### Exercise
In your copy of the data, keep every word exact and include no pictures.

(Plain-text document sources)
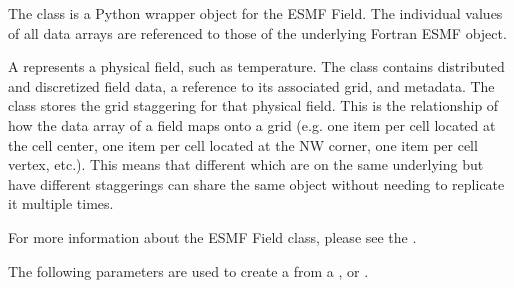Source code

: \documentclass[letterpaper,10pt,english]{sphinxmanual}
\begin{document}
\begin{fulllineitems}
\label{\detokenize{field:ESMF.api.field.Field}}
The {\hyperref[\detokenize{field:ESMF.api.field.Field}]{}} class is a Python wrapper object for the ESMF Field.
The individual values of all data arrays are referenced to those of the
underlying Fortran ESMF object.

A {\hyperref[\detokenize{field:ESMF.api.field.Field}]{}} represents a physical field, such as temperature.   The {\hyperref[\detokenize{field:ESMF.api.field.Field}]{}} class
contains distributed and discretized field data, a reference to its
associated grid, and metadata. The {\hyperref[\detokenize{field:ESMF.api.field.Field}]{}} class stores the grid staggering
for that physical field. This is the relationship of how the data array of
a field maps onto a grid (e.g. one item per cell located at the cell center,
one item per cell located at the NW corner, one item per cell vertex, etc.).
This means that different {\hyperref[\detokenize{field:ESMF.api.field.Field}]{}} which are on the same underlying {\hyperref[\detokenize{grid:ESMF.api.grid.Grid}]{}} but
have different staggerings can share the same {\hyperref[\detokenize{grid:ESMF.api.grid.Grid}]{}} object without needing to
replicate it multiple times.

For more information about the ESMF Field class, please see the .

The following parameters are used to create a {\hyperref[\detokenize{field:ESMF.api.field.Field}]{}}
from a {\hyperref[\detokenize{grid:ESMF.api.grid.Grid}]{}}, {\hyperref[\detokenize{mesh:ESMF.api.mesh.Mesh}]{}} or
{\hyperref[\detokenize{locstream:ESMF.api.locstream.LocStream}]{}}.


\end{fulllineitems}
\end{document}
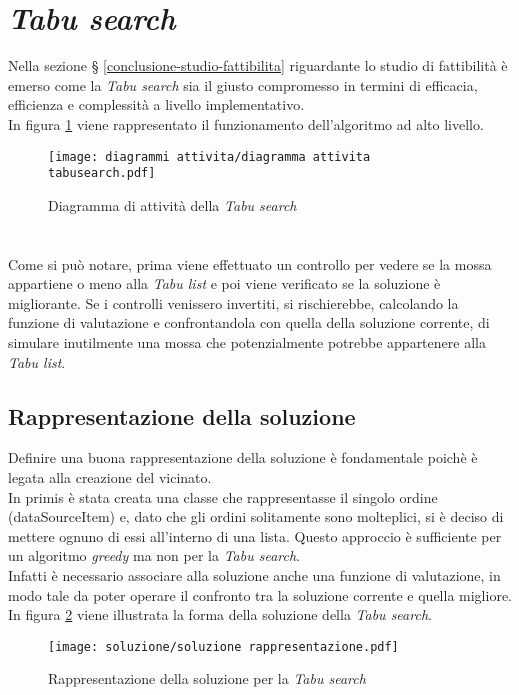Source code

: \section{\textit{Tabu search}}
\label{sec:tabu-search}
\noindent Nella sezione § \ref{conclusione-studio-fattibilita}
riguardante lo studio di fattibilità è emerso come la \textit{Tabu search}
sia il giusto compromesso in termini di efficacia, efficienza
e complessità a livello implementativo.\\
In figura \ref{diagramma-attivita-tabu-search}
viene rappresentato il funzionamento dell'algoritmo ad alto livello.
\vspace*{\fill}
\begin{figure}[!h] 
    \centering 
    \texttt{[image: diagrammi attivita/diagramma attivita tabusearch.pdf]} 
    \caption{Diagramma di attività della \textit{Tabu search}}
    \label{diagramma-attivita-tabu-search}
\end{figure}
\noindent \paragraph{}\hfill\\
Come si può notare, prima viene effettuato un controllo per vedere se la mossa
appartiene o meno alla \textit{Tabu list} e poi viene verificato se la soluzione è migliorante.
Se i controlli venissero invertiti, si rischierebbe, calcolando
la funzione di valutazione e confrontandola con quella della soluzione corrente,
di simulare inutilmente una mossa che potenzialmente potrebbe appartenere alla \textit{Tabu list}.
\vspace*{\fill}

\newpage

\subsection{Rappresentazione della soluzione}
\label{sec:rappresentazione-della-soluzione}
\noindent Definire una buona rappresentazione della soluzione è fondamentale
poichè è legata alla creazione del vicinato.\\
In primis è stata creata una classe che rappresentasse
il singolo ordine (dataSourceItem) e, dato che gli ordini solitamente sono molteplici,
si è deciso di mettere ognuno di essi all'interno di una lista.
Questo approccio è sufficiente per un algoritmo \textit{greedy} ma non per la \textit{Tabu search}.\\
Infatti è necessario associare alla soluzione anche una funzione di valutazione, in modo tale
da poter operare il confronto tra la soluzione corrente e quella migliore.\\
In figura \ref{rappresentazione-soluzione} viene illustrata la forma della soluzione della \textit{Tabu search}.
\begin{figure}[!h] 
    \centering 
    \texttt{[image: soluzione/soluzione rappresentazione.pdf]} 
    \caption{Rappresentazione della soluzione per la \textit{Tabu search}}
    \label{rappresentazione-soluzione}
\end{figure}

### Response area
Source code

: \documentclass[letterpaper,10pt,english]{sphinxmanual}
\begin{document}
\begin{fulllineitems}
\label{\detokenize{field:ESMF.api.field.Field}}
The {\hyperref[\detokenize{field:ESMF.api.field.Field}]{}} class is a Python wrapper object for the ESMF Field.
The individual values of all data arrays are referenced to those of the
underlying Fortran ESMF object.

A {\hyperref[\detokenize{field:ESMF.api.field.Field}]{}} represents a physical field, such as temperature.   The {\hyperref[\detokenize{field:ESMF.api.field.Field}]{}} class
contains distributed and discretized field data, a reference to its
associated grid, and metadata. The {\hyperref[\detokenize{field:ESMF.api.field.Field}]{}} class stores the grid staggering
for that physical field. This is the relationship of how the data array of
a field maps onto a grid (e.g. one item per cell located at the cell center,
one item per cell located at the NW corner, one item per cell vertex, etc.).
This means that different {\hyperref[\detokenize{field:ESMF.api.field.Field}]{}} which are on the same underlying {\hyperref[\detokenize{grid:ESMF.api.grid.Grid}]{}} but
have different staggerings can share the same {\hyperref[\detokenize{grid:ESMF.api.grid.Grid}]{}} object without needing to
replicate it multiple times.

For more information about the ESMF Field class, please see the .

The following parameters are used to create a {\hyperref[\detokenize{field:ESMF.api.field.Field}]{}}
from a {\hyperref[\detokenize{grid:ESMF.api.grid.Grid}]{}}, {\hyperref[\detokenize{mesh:ESMF.api.mesh.Mesh}]{}} or
{\hyperref[\detokenize{locstream:ESMF.api.locstream.LocStream}]{}}.


\end{fulllineitems}
\end{document}
Source code

: \section{\textit{Tabu search}}
\label{sec:tabu-search}
\noindent Nella sezione § \ref{conclusione-studio-fattibilita}
riguardante lo studio di fattibilità è emerso come la \textit{Tabu search}
sia il giusto compromesso in termini di efficacia, efficienza
e complessità a livello implementativo.\\
In figura \ref{diagramma-attivita-tabu-search}
viene rappresentato il funzionamento dell'algoritmo ad alto livello.
\vspace*{\fill}
\begin{figure}[!h] 
    \centering 
    \texttt{[image: diagrammi attivita/diagramma attivita tabusearch.pdf]} 
    \caption{Diagramma di attività della \textit{Tabu search}}
    \label{diagramma-attivita-tabu-search}
\end{figure}
\noindent \paragraph{}\hfill\\
Come si può notare, prima viene effettuato un controllo per vedere se la mossa
appartiene o meno alla \textit{Tabu list} e poi viene verificato se la soluzione è migliorante.
Se i controlli venissero invertiti, si rischierebbe, calcolando
la funzione di valutazione e confrontandola con quella della soluzione corrente,
di simulare inutilmente una mossa che potenzialmente potrebbe appartenere alla \textit{Tabu list}.
\vspace*{\fill}

\newpage

\subsection{Rappresentazione della soluzione}
\label{sec:rappresentazione-della-soluzione}
\noindent Definire una buona rappresentazione della soluzione è fondamentale
poichè è legata alla creazione del vicinato.\\
In primis è stata creata una classe che rappresentasse
il singolo ordine (dataSourceItem) e, dato che gli ordini solitamente sono molteplici,
si è deciso di mettere ognuno di essi all'interno di una lista.
Questo approccio è sufficiente per un algoritmo \textit{greedy} ma non per la \textit{Tabu search}.\\
Infatti è necessario associare alla soluzione anche una funzione di valutazione, in modo tale
da poter operare il confronto tra la soluzione corrente e quella migliore.\\
In figura \ref{rappresentazione-soluzione} viene illustrata la forma della soluzione della \textit{Tabu search}.
\begin{figure}[!h] 
    \centering 
    \texttt{[image: soluzione/soluzione rappresentazione.pdf]} 
    \caption{Rappresentazione della soluzione per la \textit{Tabu search}}
    \label{rappresentazione-soluzione}
\end{figure}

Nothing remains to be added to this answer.